The city of Tulsa and the Tulsa Planning Office have released the results of their Downtown and Surrounding Neighborhoods Housing Study.
Study results, which can be found at cityoftulsa.org/housing, confirm a need for more quality, affordable housing and policies in downtown and near downtown. Additionally, the results have spurred the creation of seven strategies to advance the goals of the study area.
“All Tulsans should have access to quality housing that meets their needs,” Mayor G.T. Bynum said in a statement. “This Housing Study has provided essential data to guide our policy development in preserving and increasing affordable housing stock in Tulsa.”
The seven strategies are supporting and expanding attainable homeownership opportunities; addressing vacant and abandoned properties; supporting quality and diverse infill development; improving the quality and availability of affordable housing and workforce rental housing; encouraging housing stability; sustaining downtown development momentum; and expanding financial and organization capacity for advancing housing priorities.
Of the seven strategies, four priority action items have been identified and are now under way. Those are the creation of Missing Middle Zoning Code Amendments, Affordable Housing Trust Fund, Downtown Master Tax Increment Financing policies and Revolving Loan Fund policies.
“People being able to have a safe, affordable place to live and raise a family, to retire, or to start a new career in the downtown heart of Tulsa are all possibilities within our grasp, but we’ve got work to do to get there,” District 4 Councilor Kara Joy McKee said in a statement. “The Tulsa Housing Study gives us a map to get to that more livable and vibrant downtown.”

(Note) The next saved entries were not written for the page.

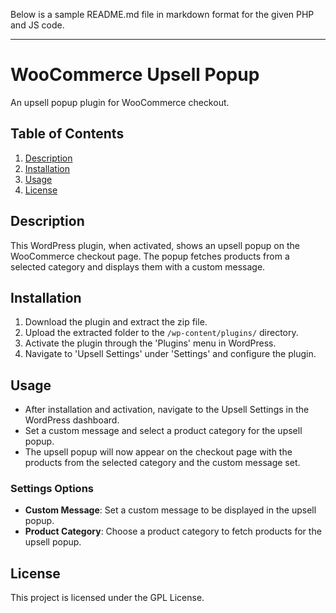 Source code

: Below is a sample README.md file in markdown format for the given PHP and JS code.

---

# WooCommerce Upsell Popup

An upsell popup plugin for WooCommerce checkout.

## Table of Contents

1. [Description](#description)
2. [Installation](#installation)
3. [Usage](#usage)
4. [License](#license)

## Description

This WordPress plugin, when activated, shows an upsell popup on the WooCommerce checkout page. The popup fetches products from a selected category and displays them with a custom message. 

## Installation

1. Download the plugin and extract the zip file.
2. Upload the extracted folder to the `/wp-content/plugins/` directory.
3. Activate the plugin through the 'Plugins' menu in WordPress.
4. Navigate to 'Upsell Settings' under 'Settings' and configure the plugin.

## Usage

- After installation and activation, navigate to the Upsell Settings in the WordPress dashboard.
- Set a custom message and select a product category for the upsell popup.
- The upsell popup will now appear on the checkout page with the products from the selected category and the custom message set.

### Settings Options

- **Custom Message**: Set a custom message to be displayed in the upsell popup.
- **Product Category**: Choose a product category to fetch products for the upsell popup.

## License

This project is licensed under the GPL License.
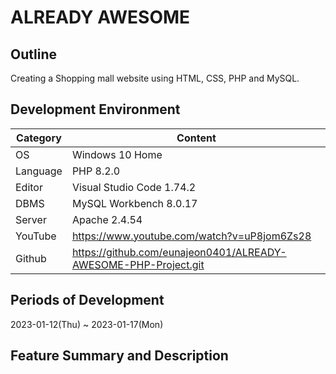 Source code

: # ALREADY AWESOME

## Outline
Creating a Shopping mall website using HTML, CSS, PHP and MySQL.   

## Development Environment
| Category | Content |
| --- | --- |
| OS | Windows 10 Home |
| Language | PHP 8.2.0 |
| Editor | Visual Studio Code 1.74.2 |
| DBMS | MySQL Workbench 8.0.17 |
| Server | Apache 2.4.54 |
| YouTube |  https://www.youtube.com/watch?v=uP8jom6Zs28 |
| Github | https://github.com/eunajeon0401/ALREADY-AWESOME-PHP-Project.git |

## Periods of Development
2023-01-12(Thu) ~ 2023-01-17(Mon)

## Feature Summary and Description

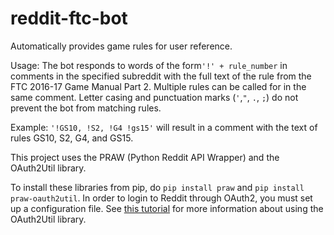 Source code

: # reddit-ftc-bot
Automatically provides game rules for user reference.

Usage:
The bot responds to words of the form`'!' + rule_number` in comments in the specified subreddit with the full text of the rule from the FTC 2016-17 Game Manual Part 2. Multiple rules can be called for in the same comment. Letter casing and punctuation marks (`'`,`"`, `.`, `;`) do not prevent the bot from matching rules.

Example: `'!GS10, !S2, !G4 !gs15'` will result in a comment with the text of rules GS10, S2, G4, and GS15.

This project uses the PRAW (Python Reddit API Wrapper) and the OAuth2Util library. 

To install these libraries from pip, do `pip install praw` and `pip install praw-oauth2util`. 
In order to login to Reddit through OAuth2, you must set up a configuration file. See [this tutorial](https://github.com/SmBe19/praw-OAuth2Util/blob/master/OAuth2Util/README.md) for more information about using the OAuth2Util library.



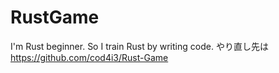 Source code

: # RustGame
I'm Rust beginner. So I train Rust by writing code.
やり直し先は
https://github.com/cod4i3/Rust-Game
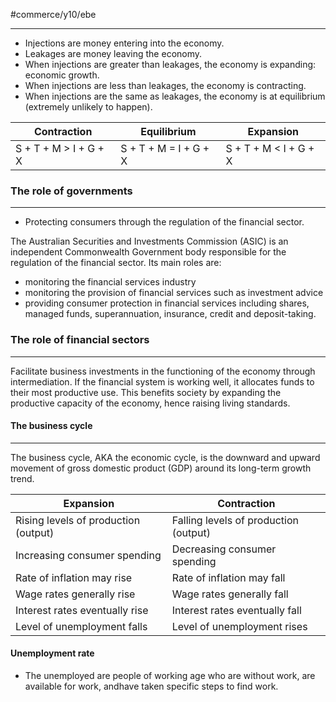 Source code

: #commerce/y10/ebe 

---
- Injections are money entering into the economy.
- Leakages are money leaving the economy.
- When injections are greater than leakages, the economy is expanding: economic growth.
- When injections are less than leakages, the economy is contracting.
- When injections are the same as leakages, the economy is at equilibrium (extremely unlikely to happen).

| Contraction           | Equilibrium           | Expansion |
| --------------------- | --------------------- | --------- |
| S + T + M > I + G + X | S + T + M = I + G + X | S + T + M < I + G + X          |

### The role of governments
---
- Protecting consumers through the regulation of the financial sector.

The Australian Securities and Investments Commission (ASIC) is an independent Commonwealth Government body responsible for the regulation of the financial sector. Its main roles are:
- monitoring the financial services industry
- monitoring the provision of financial services such as investment advice
- providing consumer protection in financial services including shares, managed funds, superannuation, insurance, credit and deposit-taking.

### The role of financial sectors
---
Facilitate business investments in the functioning of the economy through intermediation.
If the financial system is working well, it allocates funds to their most productive use. This benefits society by expanding the productive capacity of the economy, hence raising living standards.

#### The business cycle
---
The business cycle, AKA the economic cycle, is the downward and upward movement of gross domestic product (GDP) around its long-term growth trend.

| Expansion                            | Contraction                           |
| ------------------------------------ | ------------------------------------- |
| Rising levels of production (output) | Falling levels of production (output) |
| Increasing consumer spending         | Decreasing consumer spending          |
| Rate of inflation may rise           | Rate of inflation may fall            |
| Wage rates generally rise            | Wage rates generally fall             |
| Interest rates eventually rise       | Interest rates eventually fall             | 
| Level of unemployment falls          | Level of unemployment rises                                      |

#### Unemployment rate
- The unemployed are people of working age who are without work, are available for work, andhave taken specific steps to find work. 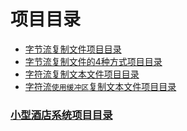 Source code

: # 项目目录

  * [字节流复制文件项目目录](https://github.com/L-sang/demo1/blob/master/README.copy.md)
  * [字节流复制文件的4种方式项目目录](https://github.com/L-sang/demo1/blob/master/README.copy_2.md)
  * [字符流复制文本文件项目目录](https://github.com/L-sang/demo1/blob/master/README.copy_1.md)
  * [字符流`使用缓冲区`复制文本文件项目目录](https://github.com/L-sang/demo1/blob/master/README.copy_3.md)

   ### [小型酒店系统项目目录](https://github.com/L-sang/demo1/blob/master/README.hotel.md)
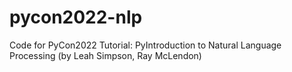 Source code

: # pycon2022-nlp
Code for PyCon2022 Tutorial: PyIntroduction to Natural Language Processing (by Leah Simpson, Ray McLendon) 
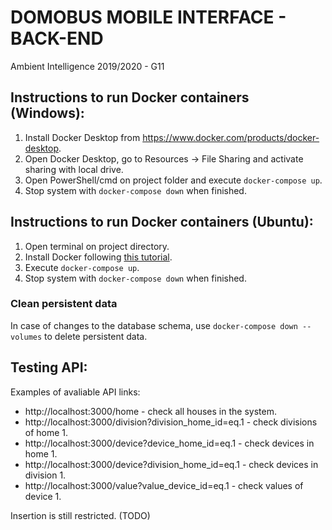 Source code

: # DOMOBUS MOBILE INTERFACE - BACK-END
Ambient Intelligence 2019/2020 - G11

## Instructions to run Docker containers (Windows):

1. Install Docker Desktop from https://www.docker.com/products/docker-desktop.
2. Open Docker Desktop, go to Resources -> File Sharing and activate sharing with local drive.
3. Open PowerShell/cmd on project folder and execute `docker-compose up`.
4. Stop system with `docker-compose down` when finished.

## Instructions to run Docker containers (Ubuntu):

1. Open terminal on project directory.
2. Install Docker following [this tutorial](https://docs.docker.com/engine/install/ubuntu/).
3. Execute `docker-compose up`.
4. Stop system with `docker-compose down` when finished.

### Clean persistent data

In case of changes to the database schema, use `docker-compose down --volumes` to delete persistent data.

## Testing API:

Examples of avaliable API links:
* http://localhost:3000/home - check all houses in the system.
* http://localhost:3000/division?division_home_id=eq.1 - check divisions of home 1.
* http://localhost:3000/device?device_home_id=eq.1 - check devices in home 1.
* http://localhost:3000/device?division_home_id=eq.1 - check devices in division 1.
* http://localhost:3000/value?value_device_id=eq.1 - check values of device 1.

Insertion is still restricted. (TODO)
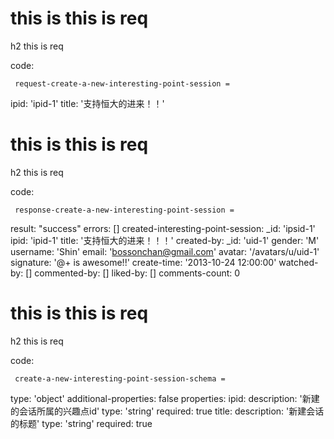 # this is this is req

h2 this is req

code:

     request-create-a-new-interesting-point-session =
  ipid: 'ipid-1'
  title: '支持恒大的进来！！'


# this is this is req

h2 this is req

code:

     response-create-a-new-interesting-point-session =
  result: "success"
  errors: []
  created-interesting-point-session:
    _id: 'ipsid-1'
    ipid: 'ipid-1'
    title: '支持恒大的进来！！！'
    created-by:
      _id: 'uid-1'
      gender: 'M'
      username: 'Shin'
      email: 'bossonchan@gmail.com'
      avatar: '/avatars/u/uid-1'
      signature: '@+ is awesome!!'
    create-time: '2013-10-24 12:00:00'
    watched-by: []
    commented-by: []
    liked-by: []
    comments-count: 0


# this is this is req

h2 this is req

code:

     create-a-new-interesting-point-session-schema =
  type: 'object'
  additional-properties: false
  properties:
    ipid:
      description: '新建的会话所属的兴趣点id'
      type: 'string'
      required: true
    title:
      description: '新建会话的标题'
      type: 'string'
      required: true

Although the housing study was conducted before the COVID-19 pandemic, the development and policy strategies outlined in the report represent the needs and priorities for the city and its partners over the long term.
The City Council last week approved the Downtown Master TIF Policy, which was based on the findings of this study.
Among the ways the city is seeking to gather further input to assist in policy recommendations in the current housing market is by rolling out a more detailed Housing & Neighborhoods Policy Survey. The survey will seek to gather community perspectives on a range of topics related to neighborhood character, new housing in existing neighborhoods and preferences for housing types.
Results of the survey will inform the ongoing update of the city’s comprehensive plan, PlaniTulsa, and will guide implementation actions for the recently completed Affordable Housing Strategy and the Downtown Tulsa Housing Demand Study.
That survey launched Monday and will run until Aug. 31. It is open to all Tulsa-area residents and is available in English and Spanish.
To take the survey, go to surveymonkey.com/r/Tulsa_Neighborhoods_Survey.